According to a Radio Canada press release, the Internet Corporation for Assigned Names and Numbers (ICANN) authorized the creation of a .quebec suffix in 2013. On September 2, 2014, preregistration began for businesses and organizations to reserve their own names on the domain. On November 13, registration is public and open to all. According to The Globe and Mail, Quebec is currently the only geographical location within Canada to enjoy this distinct status.
Photo credit: PointQuébec
The .quebec suffix didn’t just happen. The Radio Canada site mentions that an organization PointQuébec has worked for several years to promote the authorization of this suffix and that PointQuébec received support from the Fédération des chambres de commerce du Québec, the Société Internet du Québec (ISOC Québec) and the Regroupement des organismes nationaux de loisir et de sport du Québec as well as a motion of support from the National Assembly.
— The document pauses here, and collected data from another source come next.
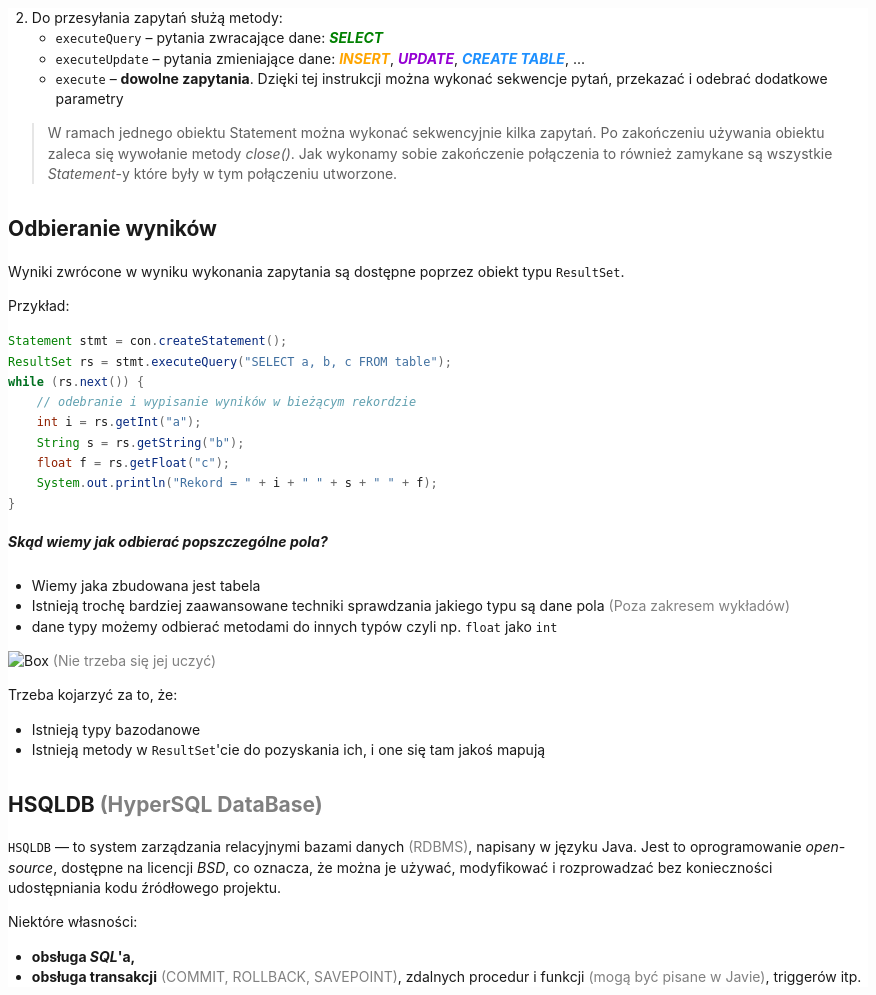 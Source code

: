 2. Do przesyłania zapytań służą metody:
    - `executeQuery` – pytania zwracające dane: ***<span style="color:green">SELECT</span>***
    - `executeUpdate` – pytania zmieniające dane: ***<span style="color:orange">INSERT</span>***, ***<span style="color:darkviolet">UPDATE</span>***, ***<span style="color:dodgerblue">CREATE TABLE</span>***, ... 
    - `execute` – **dowolne zapytania**. Dzięki tej instrukcji można wykonać sekwencje pytań, przekazać i odebrać dodatkowe parametry

>W ramach jednego obiektu Statement można wykonać sekwencyjnie 
kilka zapytań. Po zakończeniu używania obiektu zaleca się wywołanie 
metody *close()*.
Jak wykonamy sobie zakończenie połączenia to również zamykane są wszystkie *Statement*-y które były w tym połączeniu utworzone.

## Odbieranie wyników

Wyniki zwrócone w wyniku wykonania zapytania są dostępne poprzez obiekt typu `ResultSet`. 

Przykład:
```java
Statement stmt = con.createStatement();
ResultSet rs = stmt.executeQuery("SELECT a, b, c FROM table");
while (rs.next()) {
    // odebranie i wypisanie wyników w bieżącym rekordzie
    int i = rs.getInt("a");
    String s = rs.getString("b");
    float f = rs.getFloat("c");
    System.out.println("Rekord = " + i + " " + s + " " + f);
}
```
##### Skąd wiemy jak odbierać popszczególne pola?
- Wiemy jaka zbudowana jest tabela
- Istnieją trochę bardziej zaawansowane techniki sprawdzania jakiego typu są dane pola <span style="color:grey">(Poza zakresem wykładów)</span>
- dane typy możemy odbierać metodami do innych typów czyli np. `float` jako `int`

![Box](/images/Obraz21.png)
<span style="color:grey">(Nie trzeba się jej uczyć)</span>

Trzeba kojarzyć za to, że:
- Istnieją typy bazodanowe
- Istnieją metody w `ResultSet`'cie do pozyskania ich, i one się tam jakoś mapują

## HSQLDB <span style="color:grey">(HyperSQL DataBase)</span>

`HSQLDB` — to system zarządzania relacyjnymi bazami danych <span style="color:grey">(RDBMS)</span>, napisany w języku Java. Jest to oprogramowanie *open-source*, dostępne na licencji *BSD*, co oznacza, że można je używać, modyfikować i rozprowadzać bez konieczności udostępniania kodu źródłowego projektu.

Niektóre własności:
- **obsługa *SQL*'a,**
- **obsługa transakcji** <span style="color:grey">(COMMIT, ROLLBACK, SAVEPOINT)</span>, zdalnych procedur i funkcji <span style="color:grey">(mogą być pisane w Javie)</span>, triggerów itp.
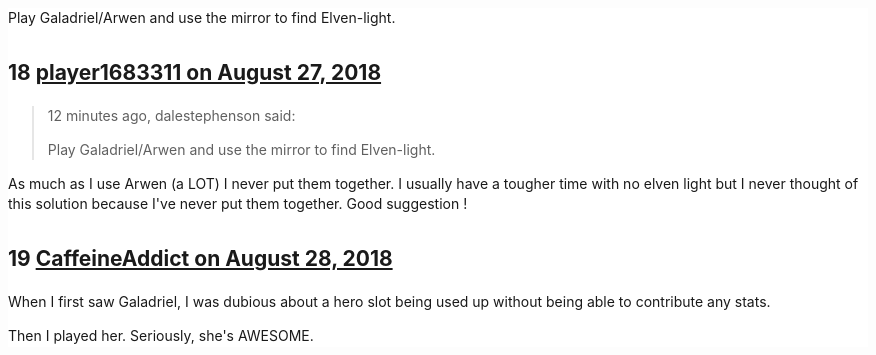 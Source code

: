 Play Galadriel/Arwen and use the mirror to find Elven-light.

## 18 [player1683311 on August 27, 2018](https://community.fantasyflightgames.com/topic/281613-noob-questions-about-galadriel/?do=findComment&comment=3452858)

> 12 minutes ago, dalestephenson said:
> 
> Play Galadriel/Arwen and use the mirror to find Elven-light.

As much as I use Arwen (a LOT) I never put them together. I usually have a tougher time with no elven light but I never thought of this solution because I've never put them together. Good suggestion !

## 19 [CaffeineAddict on August 28, 2018](https://community.fantasyflightgames.com/topic/281613-noob-questions-about-galadriel/?do=findComment&comment=3453225)

When I first saw Galadriel, I was dubious about a hero slot being used up without being able to contribute any stats. 

Then I played her. Seriously, she's AWESOME.

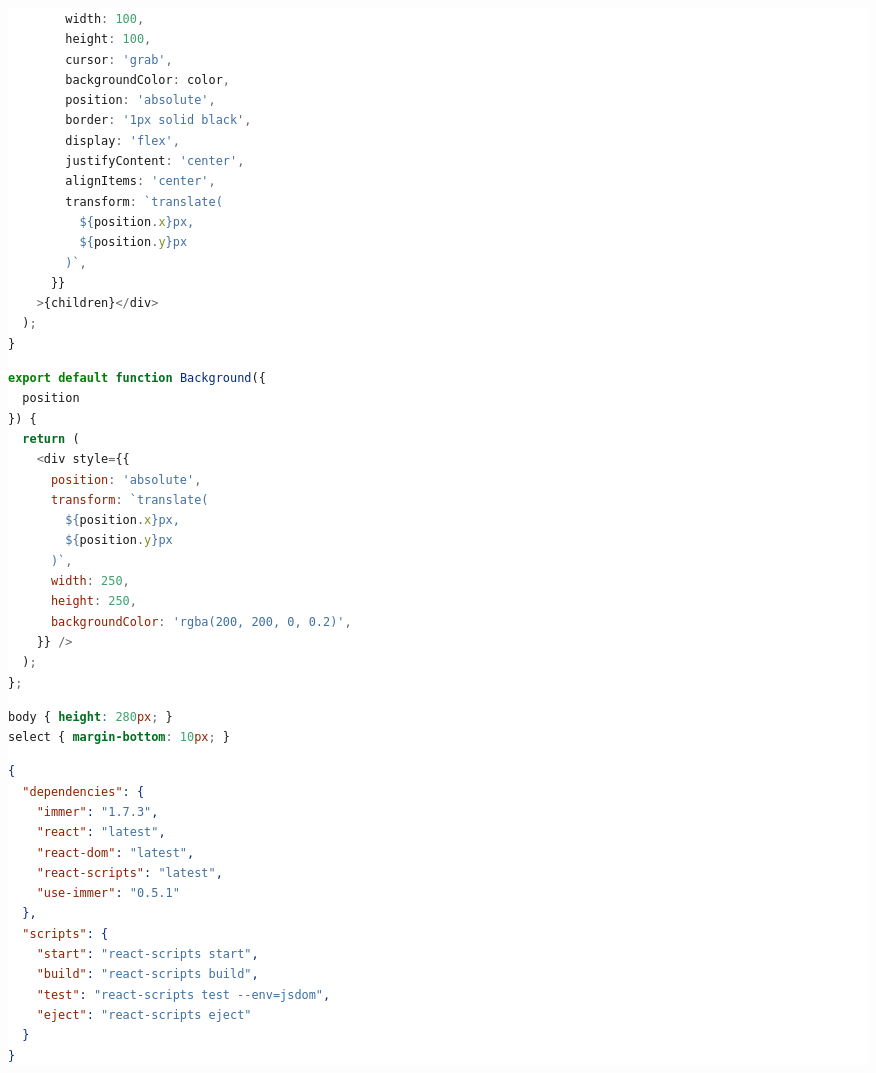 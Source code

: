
 ```js src/Box.js
        width: 100,
        height: 100,
        cursor: 'grab',
        backgroundColor: color,
        position: 'absolute',
        border: '1px solid black',
        display: 'flex',
        justifyContent: 'center',
        alignItems: 'center',
        transform: `translate(
          ${position.x}px,
          ${position.y}px
        )`,
      }}
    >{children}</div>
  );
}
```

```js src/Background.js
export default function Background({
  position
}) {
  return (
    <div style={{
      position: 'absolute',
      transform: `translate(
        ${position.x}px,
        ${position.y}px
      )`,
      width: 250,
      height: 250,
      backgroundColor: 'rgba(200, 200, 0, 0.2)',
    }} />
  );
};
```

```css
body { height: 280px; }
select { margin-bottom: 10px; }
```

```json package.json
{
  "dependencies": {
    "immer": "1.7.3",
    "react": "latest",
    "react-dom": "latest",
    "react-scripts": "latest",
    "use-immer": "0.5.1"
  },
  "scripts": {
    "start": "react-scripts start",
    "build": "react-scripts build",
    "test": "react-scripts test --env=jsdom",
    "eject": "react-scripts eject"
  }
}
```

</Sandpack>

</Solution>

</Challenges>
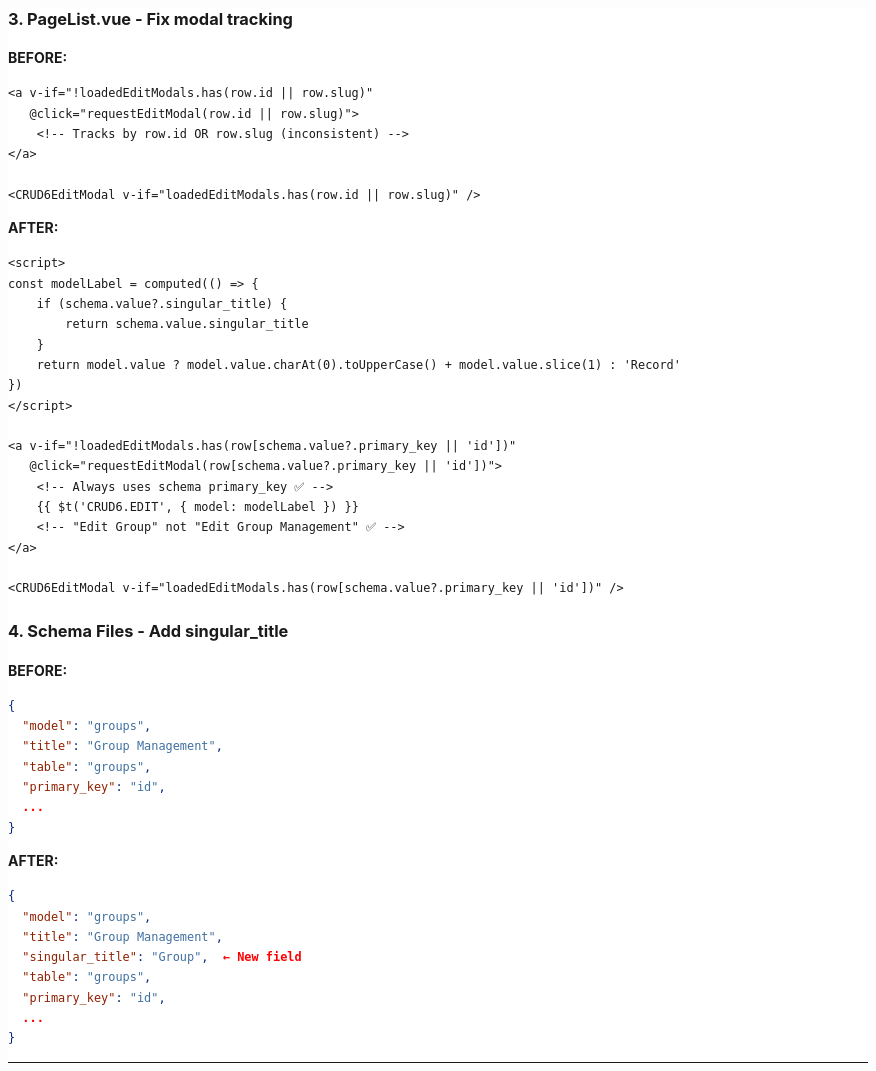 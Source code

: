### 3. PageList.vue - Fix modal tracking

**BEFORE:**
```vue
<a v-if="!loadedEditModals.has(row.id || row.slug)"
   @click="requestEditModal(row.id || row.slug)">
    <!-- Tracks by row.id OR row.slug (inconsistent) -->
</a>

<CRUD6EditModal v-if="loadedEditModals.has(row.id || row.slug)" />
```

**AFTER:**
```vue
<script>
const modelLabel = computed(() => {
    if (schema.value?.singular_title) {
        return schema.value.singular_title
    }
    return model.value ? model.value.charAt(0).toUpperCase() + model.value.slice(1) : 'Record'
})
</script>

<a v-if="!loadedEditModals.has(row[schema.value?.primary_key || 'id'])"
   @click="requestEditModal(row[schema.value?.primary_key || 'id'])">
    <!-- Always uses schema primary_key ✅ -->
    {{ $t('CRUD6.EDIT', { model: modelLabel }) }}
    <!-- "Edit Group" not "Edit Group Management" ✅ -->
</a>

<CRUD6EditModal v-if="loadedEditModals.has(row[schema.value?.primary_key || 'id'])" />
```

### 4. Schema Files - Add singular_title

**BEFORE:**
```json
{
  "model": "groups",
  "title": "Group Management",
  "table": "groups",
  "primary_key": "id",
  ...
}
```

**AFTER:**
```json
{
  "model": "groups",
  "title": "Group Management",
  "singular_title": "Group",  ← New field
  "table": "groups",
  "primary_key": "id",
  ...
}
```

--- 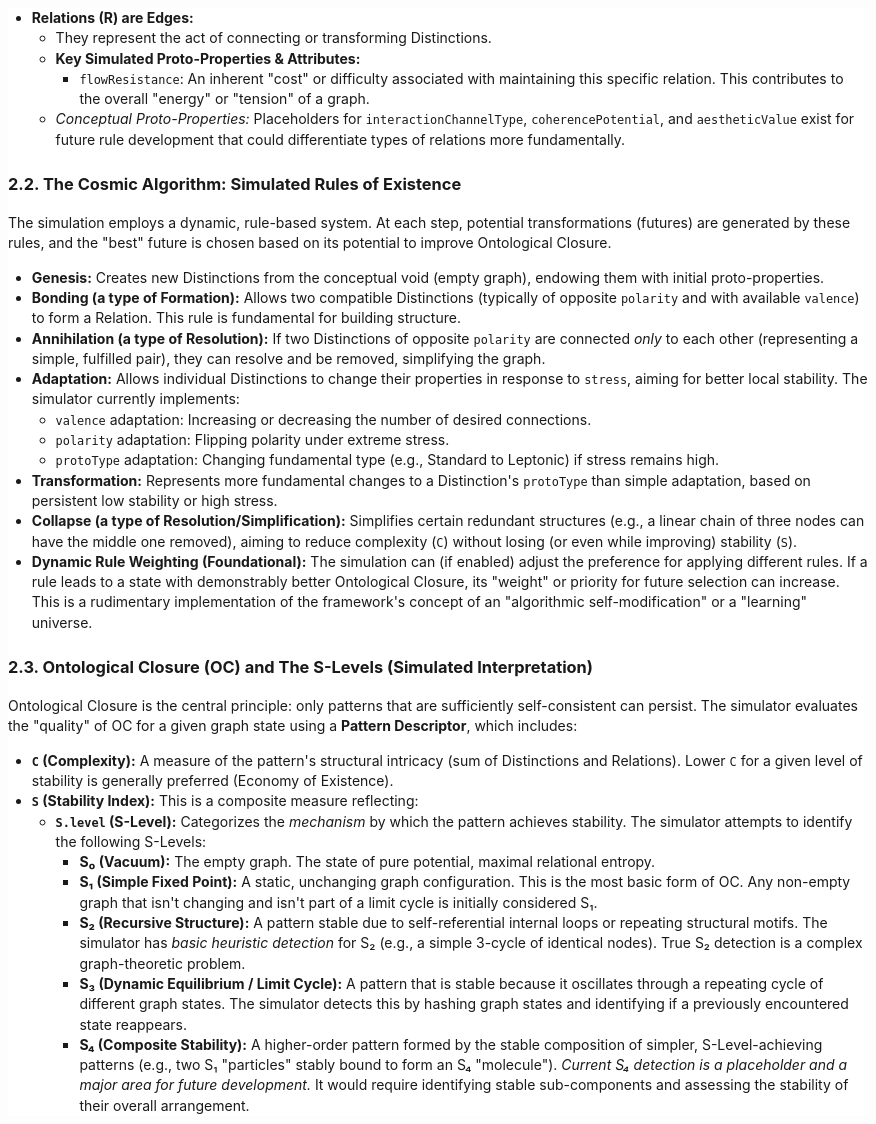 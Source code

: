 *   **Relations (R) are Edges:**
    *   They represent the act of connecting or transforming Distinctions.
    *   **Key Simulated Proto-Properties & Attributes:**
        *   `flowResistance`: An inherent "cost" or difficulty associated with maintaining this specific relation. This contributes to the overall "energy" or "tension" of a graph.
    *   *Conceptual Proto-Properties:* Placeholders for `interactionChannelType`, `coherencePotential`, and `aestheticValue` exist for future rule development that could differentiate types of relations more fundamentally.

### 2.2. The Cosmic Algorithm: Simulated Rules of Existence

The simulation employs a dynamic, rule-based system. At each step, potential transformations (futures) are generated by these rules, and the "best" future is chosen based on its potential to improve Ontological Closure.
*   **Genesis:** Creates new Distinctions from the conceptual void (empty graph), endowing them with initial proto-properties.
*   **Bonding (a type of Formation):** Allows two compatible Distinctions (typically of opposite `polarity` and with available `valence`) to form a Relation. This rule is fundamental for building structure.
*   **Annihilation (a type of Resolution):** If two Distinctions of opposite `polarity` are connected *only* to each other (representing a simple, fulfilled pair), they can resolve and be removed, simplifying the graph.
*   **Adaptation:** Allows individual Distinctions to change their properties in response to `stress`, aiming for better local stability. The simulator currently implements:
    *   `valence` adaptation: Increasing or decreasing the number of desired connections.
    *   `polarity` adaptation: Flipping polarity under extreme stress.
    *   `protoType` adaptation: Changing fundamental type (e.g., Standard to Leptonic) if stress remains high.
*   **Transformation:** Represents more fundamental changes to a Distinction's `protoType` than simple adaptation, based on persistent low stability or high stress.
*   **Collapse (a type of Resolution/Simplification):** Simplifies certain redundant structures (e.g., a linear chain of three nodes can have the middle one removed), aiming to reduce complexity (`C`) without losing (or even while improving) stability (`S`).
*   **Dynamic Rule Weighting (Foundational):** The simulation can (if enabled) adjust the preference for applying different rules. If a rule leads to a state with demonstrably better Ontological Closure, its "weight" or priority for future selection can increase. This is a rudimentary implementation of the framework's concept of an "algorithmic self-modification" or a "learning" universe.

### 2.3. Ontological Closure (OC) and The S-Levels (Simulated Interpretation)

Ontological Closure is the central principle: only patterns that are sufficiently self-consistent can persist. The simulator evaluates the "quality" of OC for a given graph state using a **Pattern Descriptor**, which includes:
*   **`C` (Complexity):** A measure of the pattern's structural intricacy (sum of Distinctions and Relations). Lower `C` for a given level of stability is generally preferred (Economy of Existence).
*   **`S` (Stability Index):** This is a composite measure reflecting:
    *   **`S.level` (S-Level):** Categorizes the *mechanism* by which the pattern achieves stability. The simulator attempts to identify the following S-Levels:
        *   **S₀ (Vacuum):** The empty graph. The state of pure potential, maximal relational entropy.
        *   **S₁ (Simple Fixed Point):** A static, unchanging graph configuration. This is the most basic form of OC. Any non-empty graph that isn't changing and isn't part of a limit cycle is initially considered S₁.
        *   **S₂ (Recursive Structure):** A pattern stable due to self-referential internal loops or repeating structural motifs. The simulator has *basic heuristic detection* for S₂ (e.g., a simple 3-cycle of identical nodes). True S₂ detection is a complex graph-theoretic problem.
        *   **S₃ (Dynamic Equilibrium / Limit Cycle):** A pattern that is stable because it oscillates through a repeating cycle of different graph states. The simulator detects this by hashing graph states and identifying if a previously encountered state reappears.
        *   **S₄ (Composite Stability):** A higher-order pattern formed by the stable composition of simpler, S-Level-achieving patterns (e.g., two S₁ "particles" stably bound to form an S₄ "molecule"). *Current S₄ detection is a placeholder and a major area for future development.* It would require identifying stable sub-components and assessing the stability of their overall arrangement.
So where does this leave the college community?
Notwithstanding coverage in the Montreal Gazette and The Globe and Mail, an informal survey among staff at Vanier College revealed that few knew anything about the new suffix. The news was probably more discussed in Francophone cégeps, but the Quebec college network should not be preparing for a vast wave of changes as our institutions jump on the bandwagon to adopt the new prefix.
Mathieu Brisson, Profweb’s Web Space technical support
Profweb’s Web Space technical support staff member Mathieu Brisson explained that the .quebec suffix is not likely to become popular as web users do not take to longer addresses. He explained that there is a maximum three letter tradition that to date has governed the creation of suffixes such as .ca and .com. He included .qc.ca in the two letter rule, but it should be noted that Profweb’s recent address change from Profweb.qc.ca to Profweb.ca was motivated by a desire to shorten the address to attract readers.
Mr. Brisson continued saying that it would be prudent for Profweb to acquire the address Profweb.quebec in order to ensure that it does not lead to possible confusion if purchased by a third party and that the .quebec address could simply redirect users to the .ca address. Mr. Brisson mentioned that complex sites such as Profweb require a great amount of reprogramming to switch from one suffix to another, and he can attest to this having worked on Profweb’s recent switch from Profweb.qc.ca to Profweb.ca. In fact, this switch was only done in tandem with Profweb’s migration to a new interface, as much of the reprogramming was necessary to make the transfer.
Rafael Scapin, IT Representative at Dawnson College
Rafael Scapin, the IT Representative at Dawson College, mentioned that the ICANN was no longer authorizing compound names in Canada such as .qc.ca for new enterprises, but that in the future we could anticipate a plethora of other place names such as .mtl. Mr Scapin also expressed reserve about changing the suffix for Dawson College, less for technical reasons than for practical ones. The address is already well known by frequent users, and there is really no overwhelming reason to change.
So where does the future of the .quebec suffix lie? Radio-Canada makes the point that there was a shortage of good names available in the traditional suffixes and that the .quebec suffix will allow businesses and industries within the province to benefit from the greater availability of spaces offered by the opening of the .quebec domain suffix. As for the colleges, however, it seems that change for the sake of change is just not in the cards although a series of prudent purchases of domain names with the new suffixes to prevent confusion would not be out of the question.